03 File operations

So, our device file is created. To perform action on it like open, close, read, write. We need to register some structures to the driver.

Each device in the kernel is represented by a structure called file(yes, our device file), which is defined in the file <linux/fs.h>. This structure is used exclusively by the kernel and is never utilized by user-space applications. It is important to note that this is completely different from FILE, which is defined by the glibc library and is not used anywhere in the kernel. The name of the structure can be misleading because it represents an abstraction of an open file, rather than a file on disk, which is represented by the inode structure.

Aspect file (Device Driver) FILE (glibc)
Context Kernel space (device interaction) User space (file I/O operations)
Structure struct file (kernel structure) FILE (glibc structure)
Purpose Represents device files for hardware access Represents file streams for buffered I/O
Operations Handled by kernel through file operations Handled by glibc functions (e.g., fopen, fread)
Buffering Typically unbuffered (direct device access) Buffered I/O for efficiency
Error Handling Kernel-level error handling User-level error handling (e.g., ferror)

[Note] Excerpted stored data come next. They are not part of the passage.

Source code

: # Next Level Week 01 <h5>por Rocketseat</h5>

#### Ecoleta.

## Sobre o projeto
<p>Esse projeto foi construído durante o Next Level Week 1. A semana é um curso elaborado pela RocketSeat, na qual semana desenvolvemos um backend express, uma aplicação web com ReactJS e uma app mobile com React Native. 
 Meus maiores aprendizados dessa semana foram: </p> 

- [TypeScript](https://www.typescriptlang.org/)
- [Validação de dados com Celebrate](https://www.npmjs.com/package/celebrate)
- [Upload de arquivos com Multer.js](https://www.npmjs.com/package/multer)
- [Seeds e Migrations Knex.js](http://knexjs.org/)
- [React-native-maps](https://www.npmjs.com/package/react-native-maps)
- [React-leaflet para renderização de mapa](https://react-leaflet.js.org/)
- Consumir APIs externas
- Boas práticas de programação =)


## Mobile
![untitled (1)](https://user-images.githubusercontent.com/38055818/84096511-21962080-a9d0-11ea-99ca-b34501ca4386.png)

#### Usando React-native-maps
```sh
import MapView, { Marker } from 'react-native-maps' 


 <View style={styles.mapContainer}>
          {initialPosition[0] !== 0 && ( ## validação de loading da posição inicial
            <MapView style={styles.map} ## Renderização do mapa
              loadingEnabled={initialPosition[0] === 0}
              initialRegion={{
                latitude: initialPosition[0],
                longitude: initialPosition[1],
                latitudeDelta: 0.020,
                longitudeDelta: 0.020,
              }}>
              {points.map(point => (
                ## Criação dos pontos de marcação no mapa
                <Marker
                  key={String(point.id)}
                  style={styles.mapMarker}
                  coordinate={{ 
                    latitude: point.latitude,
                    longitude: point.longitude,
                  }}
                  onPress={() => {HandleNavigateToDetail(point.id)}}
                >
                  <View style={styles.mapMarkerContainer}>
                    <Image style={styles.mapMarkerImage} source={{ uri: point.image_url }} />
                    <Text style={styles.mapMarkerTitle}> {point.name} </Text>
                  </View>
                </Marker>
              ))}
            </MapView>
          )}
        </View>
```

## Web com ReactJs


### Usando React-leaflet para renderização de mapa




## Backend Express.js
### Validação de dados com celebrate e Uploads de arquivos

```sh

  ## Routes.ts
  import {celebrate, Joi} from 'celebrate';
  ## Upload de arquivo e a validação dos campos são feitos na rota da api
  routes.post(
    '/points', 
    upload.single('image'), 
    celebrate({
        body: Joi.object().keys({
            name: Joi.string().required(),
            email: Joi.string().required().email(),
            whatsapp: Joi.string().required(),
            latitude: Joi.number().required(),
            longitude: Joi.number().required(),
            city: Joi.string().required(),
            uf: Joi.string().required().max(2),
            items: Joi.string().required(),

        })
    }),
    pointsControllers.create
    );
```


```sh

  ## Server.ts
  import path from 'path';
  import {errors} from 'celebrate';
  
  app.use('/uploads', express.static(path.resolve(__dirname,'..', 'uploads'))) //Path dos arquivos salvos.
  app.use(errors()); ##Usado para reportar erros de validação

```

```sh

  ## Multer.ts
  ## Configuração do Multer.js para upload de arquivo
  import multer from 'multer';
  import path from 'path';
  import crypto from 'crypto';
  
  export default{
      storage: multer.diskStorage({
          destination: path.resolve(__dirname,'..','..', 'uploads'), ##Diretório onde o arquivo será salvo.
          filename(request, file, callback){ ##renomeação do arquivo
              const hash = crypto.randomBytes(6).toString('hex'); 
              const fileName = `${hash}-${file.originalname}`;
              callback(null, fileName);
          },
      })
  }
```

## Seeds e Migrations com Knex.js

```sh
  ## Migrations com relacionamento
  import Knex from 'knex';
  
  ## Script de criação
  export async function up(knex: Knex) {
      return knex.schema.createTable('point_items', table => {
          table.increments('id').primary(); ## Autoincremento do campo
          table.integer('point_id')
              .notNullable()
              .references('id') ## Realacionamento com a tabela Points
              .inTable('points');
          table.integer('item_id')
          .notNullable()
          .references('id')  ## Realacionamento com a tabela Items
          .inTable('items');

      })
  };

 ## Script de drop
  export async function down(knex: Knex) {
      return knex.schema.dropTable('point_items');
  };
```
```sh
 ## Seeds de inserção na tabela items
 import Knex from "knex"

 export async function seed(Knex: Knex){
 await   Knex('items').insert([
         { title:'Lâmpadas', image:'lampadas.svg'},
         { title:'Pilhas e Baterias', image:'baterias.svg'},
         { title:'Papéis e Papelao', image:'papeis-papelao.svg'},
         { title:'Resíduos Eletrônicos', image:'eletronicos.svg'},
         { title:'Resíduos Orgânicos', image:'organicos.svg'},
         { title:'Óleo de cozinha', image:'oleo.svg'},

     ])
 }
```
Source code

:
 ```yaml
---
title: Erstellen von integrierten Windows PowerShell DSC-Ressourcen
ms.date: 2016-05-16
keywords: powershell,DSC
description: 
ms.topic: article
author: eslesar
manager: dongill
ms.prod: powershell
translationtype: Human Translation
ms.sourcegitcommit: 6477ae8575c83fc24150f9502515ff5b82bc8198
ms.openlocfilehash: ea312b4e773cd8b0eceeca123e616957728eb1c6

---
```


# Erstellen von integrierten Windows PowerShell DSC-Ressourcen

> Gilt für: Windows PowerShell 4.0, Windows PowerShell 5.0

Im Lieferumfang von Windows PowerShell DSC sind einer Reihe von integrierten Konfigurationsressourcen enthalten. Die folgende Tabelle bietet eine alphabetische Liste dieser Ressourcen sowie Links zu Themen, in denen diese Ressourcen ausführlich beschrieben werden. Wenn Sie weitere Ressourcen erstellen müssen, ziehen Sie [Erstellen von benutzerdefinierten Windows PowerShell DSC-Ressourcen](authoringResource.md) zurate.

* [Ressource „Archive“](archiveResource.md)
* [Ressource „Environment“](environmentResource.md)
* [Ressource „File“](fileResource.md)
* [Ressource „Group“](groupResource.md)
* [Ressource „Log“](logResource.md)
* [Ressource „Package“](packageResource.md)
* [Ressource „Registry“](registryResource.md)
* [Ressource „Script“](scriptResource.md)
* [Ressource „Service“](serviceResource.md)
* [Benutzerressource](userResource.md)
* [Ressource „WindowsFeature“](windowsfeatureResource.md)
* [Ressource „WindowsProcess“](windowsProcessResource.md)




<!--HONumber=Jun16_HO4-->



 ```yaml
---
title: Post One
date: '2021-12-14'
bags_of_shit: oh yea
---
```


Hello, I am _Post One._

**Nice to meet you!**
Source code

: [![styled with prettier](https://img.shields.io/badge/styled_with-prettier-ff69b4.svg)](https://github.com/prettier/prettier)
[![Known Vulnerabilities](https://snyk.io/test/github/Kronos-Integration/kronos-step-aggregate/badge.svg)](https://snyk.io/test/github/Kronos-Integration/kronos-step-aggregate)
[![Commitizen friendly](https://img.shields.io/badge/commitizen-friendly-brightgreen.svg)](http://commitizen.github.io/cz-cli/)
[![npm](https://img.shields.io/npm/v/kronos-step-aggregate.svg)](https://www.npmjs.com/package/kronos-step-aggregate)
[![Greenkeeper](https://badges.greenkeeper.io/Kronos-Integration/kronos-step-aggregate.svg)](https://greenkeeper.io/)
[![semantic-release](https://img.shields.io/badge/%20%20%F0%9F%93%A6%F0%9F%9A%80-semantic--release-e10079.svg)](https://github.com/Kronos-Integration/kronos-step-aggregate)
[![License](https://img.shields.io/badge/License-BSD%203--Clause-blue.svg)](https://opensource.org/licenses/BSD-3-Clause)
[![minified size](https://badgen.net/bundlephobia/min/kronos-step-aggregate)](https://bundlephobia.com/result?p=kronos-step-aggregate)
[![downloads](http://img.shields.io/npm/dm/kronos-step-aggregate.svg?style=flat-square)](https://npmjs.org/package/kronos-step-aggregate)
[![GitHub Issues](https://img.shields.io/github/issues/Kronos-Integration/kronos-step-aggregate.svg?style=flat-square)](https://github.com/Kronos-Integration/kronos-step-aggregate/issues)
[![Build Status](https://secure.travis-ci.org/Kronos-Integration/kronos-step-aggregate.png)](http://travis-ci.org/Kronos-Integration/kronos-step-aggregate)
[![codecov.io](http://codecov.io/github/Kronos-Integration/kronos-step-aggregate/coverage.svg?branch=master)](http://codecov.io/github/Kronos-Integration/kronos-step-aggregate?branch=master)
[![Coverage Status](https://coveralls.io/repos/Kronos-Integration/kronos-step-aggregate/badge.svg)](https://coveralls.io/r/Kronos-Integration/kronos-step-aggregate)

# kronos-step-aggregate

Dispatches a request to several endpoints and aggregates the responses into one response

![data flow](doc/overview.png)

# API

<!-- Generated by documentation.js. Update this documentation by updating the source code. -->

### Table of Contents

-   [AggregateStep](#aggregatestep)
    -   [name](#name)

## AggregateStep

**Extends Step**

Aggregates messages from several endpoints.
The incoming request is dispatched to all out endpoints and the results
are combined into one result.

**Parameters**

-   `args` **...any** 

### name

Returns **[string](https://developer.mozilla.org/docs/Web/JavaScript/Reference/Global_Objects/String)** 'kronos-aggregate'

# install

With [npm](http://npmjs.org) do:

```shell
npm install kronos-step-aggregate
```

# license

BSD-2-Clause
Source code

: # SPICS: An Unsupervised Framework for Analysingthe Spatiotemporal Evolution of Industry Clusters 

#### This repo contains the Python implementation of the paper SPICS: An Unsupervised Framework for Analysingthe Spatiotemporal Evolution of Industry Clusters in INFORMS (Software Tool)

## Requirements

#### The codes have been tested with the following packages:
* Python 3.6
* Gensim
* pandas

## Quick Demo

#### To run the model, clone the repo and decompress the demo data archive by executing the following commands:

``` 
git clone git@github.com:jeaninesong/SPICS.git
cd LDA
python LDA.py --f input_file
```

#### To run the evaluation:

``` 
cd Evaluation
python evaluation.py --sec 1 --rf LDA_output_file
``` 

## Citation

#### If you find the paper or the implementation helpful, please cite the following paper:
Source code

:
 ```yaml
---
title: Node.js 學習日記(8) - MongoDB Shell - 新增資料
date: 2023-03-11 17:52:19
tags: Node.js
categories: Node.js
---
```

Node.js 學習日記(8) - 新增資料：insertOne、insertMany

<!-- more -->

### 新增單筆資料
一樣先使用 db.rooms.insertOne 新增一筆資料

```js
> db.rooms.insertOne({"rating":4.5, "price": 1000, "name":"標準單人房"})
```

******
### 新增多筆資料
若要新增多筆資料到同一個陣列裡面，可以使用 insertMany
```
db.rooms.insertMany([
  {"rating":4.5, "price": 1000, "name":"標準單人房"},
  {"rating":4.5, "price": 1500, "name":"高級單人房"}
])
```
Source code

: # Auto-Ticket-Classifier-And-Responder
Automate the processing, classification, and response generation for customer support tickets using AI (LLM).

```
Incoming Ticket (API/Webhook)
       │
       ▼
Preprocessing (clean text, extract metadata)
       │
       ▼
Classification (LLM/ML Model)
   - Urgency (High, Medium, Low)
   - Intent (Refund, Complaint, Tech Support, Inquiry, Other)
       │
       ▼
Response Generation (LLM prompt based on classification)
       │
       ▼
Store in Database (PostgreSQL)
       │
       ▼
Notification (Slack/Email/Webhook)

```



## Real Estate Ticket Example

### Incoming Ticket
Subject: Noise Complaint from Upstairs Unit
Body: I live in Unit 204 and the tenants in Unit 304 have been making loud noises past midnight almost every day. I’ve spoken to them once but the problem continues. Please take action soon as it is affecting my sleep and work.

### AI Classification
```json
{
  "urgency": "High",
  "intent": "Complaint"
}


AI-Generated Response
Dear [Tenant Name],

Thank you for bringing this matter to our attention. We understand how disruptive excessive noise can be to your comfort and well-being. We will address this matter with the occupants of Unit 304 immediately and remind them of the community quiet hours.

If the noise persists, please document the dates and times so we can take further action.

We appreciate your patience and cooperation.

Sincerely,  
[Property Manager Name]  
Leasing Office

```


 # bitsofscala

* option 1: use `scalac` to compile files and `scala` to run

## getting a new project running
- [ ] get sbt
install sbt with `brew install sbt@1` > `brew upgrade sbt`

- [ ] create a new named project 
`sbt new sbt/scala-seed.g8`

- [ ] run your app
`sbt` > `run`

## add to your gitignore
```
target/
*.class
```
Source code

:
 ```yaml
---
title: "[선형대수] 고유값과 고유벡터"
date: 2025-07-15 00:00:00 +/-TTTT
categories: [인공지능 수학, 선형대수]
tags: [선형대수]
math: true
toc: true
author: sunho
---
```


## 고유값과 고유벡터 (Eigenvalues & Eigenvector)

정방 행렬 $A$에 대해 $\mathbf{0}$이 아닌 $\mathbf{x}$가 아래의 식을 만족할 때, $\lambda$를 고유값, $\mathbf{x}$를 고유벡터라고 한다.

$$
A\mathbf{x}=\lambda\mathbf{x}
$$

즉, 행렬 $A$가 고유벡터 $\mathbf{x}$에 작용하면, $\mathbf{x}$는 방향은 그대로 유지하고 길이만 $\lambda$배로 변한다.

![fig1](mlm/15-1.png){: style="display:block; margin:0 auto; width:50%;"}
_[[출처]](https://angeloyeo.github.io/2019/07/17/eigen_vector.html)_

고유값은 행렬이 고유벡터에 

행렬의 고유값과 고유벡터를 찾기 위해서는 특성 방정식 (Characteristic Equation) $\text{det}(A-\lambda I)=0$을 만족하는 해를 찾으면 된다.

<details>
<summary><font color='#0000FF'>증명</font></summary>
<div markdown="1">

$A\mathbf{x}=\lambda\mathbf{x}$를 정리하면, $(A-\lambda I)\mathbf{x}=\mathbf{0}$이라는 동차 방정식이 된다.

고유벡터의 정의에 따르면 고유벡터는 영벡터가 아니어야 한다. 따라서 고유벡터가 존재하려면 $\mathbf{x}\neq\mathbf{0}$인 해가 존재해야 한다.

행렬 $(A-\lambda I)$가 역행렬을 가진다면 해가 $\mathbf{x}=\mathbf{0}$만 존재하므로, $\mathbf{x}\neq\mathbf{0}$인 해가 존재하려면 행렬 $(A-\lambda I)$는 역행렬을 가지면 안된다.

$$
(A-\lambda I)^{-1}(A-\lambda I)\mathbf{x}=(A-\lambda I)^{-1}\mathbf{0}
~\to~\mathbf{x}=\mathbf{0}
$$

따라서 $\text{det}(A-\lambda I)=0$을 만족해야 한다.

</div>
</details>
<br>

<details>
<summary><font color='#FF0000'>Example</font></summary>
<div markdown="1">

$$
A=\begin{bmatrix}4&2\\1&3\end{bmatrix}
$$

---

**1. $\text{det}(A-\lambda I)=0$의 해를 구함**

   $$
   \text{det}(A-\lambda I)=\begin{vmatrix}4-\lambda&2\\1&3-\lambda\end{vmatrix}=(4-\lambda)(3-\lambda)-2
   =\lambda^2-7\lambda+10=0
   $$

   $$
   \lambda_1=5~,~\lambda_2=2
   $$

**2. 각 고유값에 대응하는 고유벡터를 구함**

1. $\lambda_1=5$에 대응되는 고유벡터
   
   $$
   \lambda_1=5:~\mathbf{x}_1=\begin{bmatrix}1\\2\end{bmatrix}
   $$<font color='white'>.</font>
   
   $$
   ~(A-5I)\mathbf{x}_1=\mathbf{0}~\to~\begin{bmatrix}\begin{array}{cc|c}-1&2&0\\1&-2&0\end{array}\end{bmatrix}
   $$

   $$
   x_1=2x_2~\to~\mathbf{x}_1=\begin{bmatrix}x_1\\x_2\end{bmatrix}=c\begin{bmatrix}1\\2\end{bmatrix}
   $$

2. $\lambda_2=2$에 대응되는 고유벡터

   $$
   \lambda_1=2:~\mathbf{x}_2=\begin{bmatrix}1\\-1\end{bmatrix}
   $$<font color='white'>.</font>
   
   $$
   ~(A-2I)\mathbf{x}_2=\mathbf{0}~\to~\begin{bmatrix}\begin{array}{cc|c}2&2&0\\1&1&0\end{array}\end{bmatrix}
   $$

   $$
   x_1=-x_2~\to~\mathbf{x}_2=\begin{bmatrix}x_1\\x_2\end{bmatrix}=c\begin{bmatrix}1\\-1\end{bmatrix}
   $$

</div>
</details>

Until now, our driver has created device files with major and minor numbers. However, these files do not have any operations associated with them, so we cannot do anything other than observe their existence.

There are 3 steps:

  1. Fill in a file operations structure (struct file_operations fops) with the desired file operations (my_open, my_close, my_read, my_write, …)
  2. Initialize the character device structure (struct cdev c_dev) using cdev_init().
  3. Register the character device structure with the kernel using cdev_add().
    • Both cdev_init() and cdev_add() are declared in <linux/cdev.h>.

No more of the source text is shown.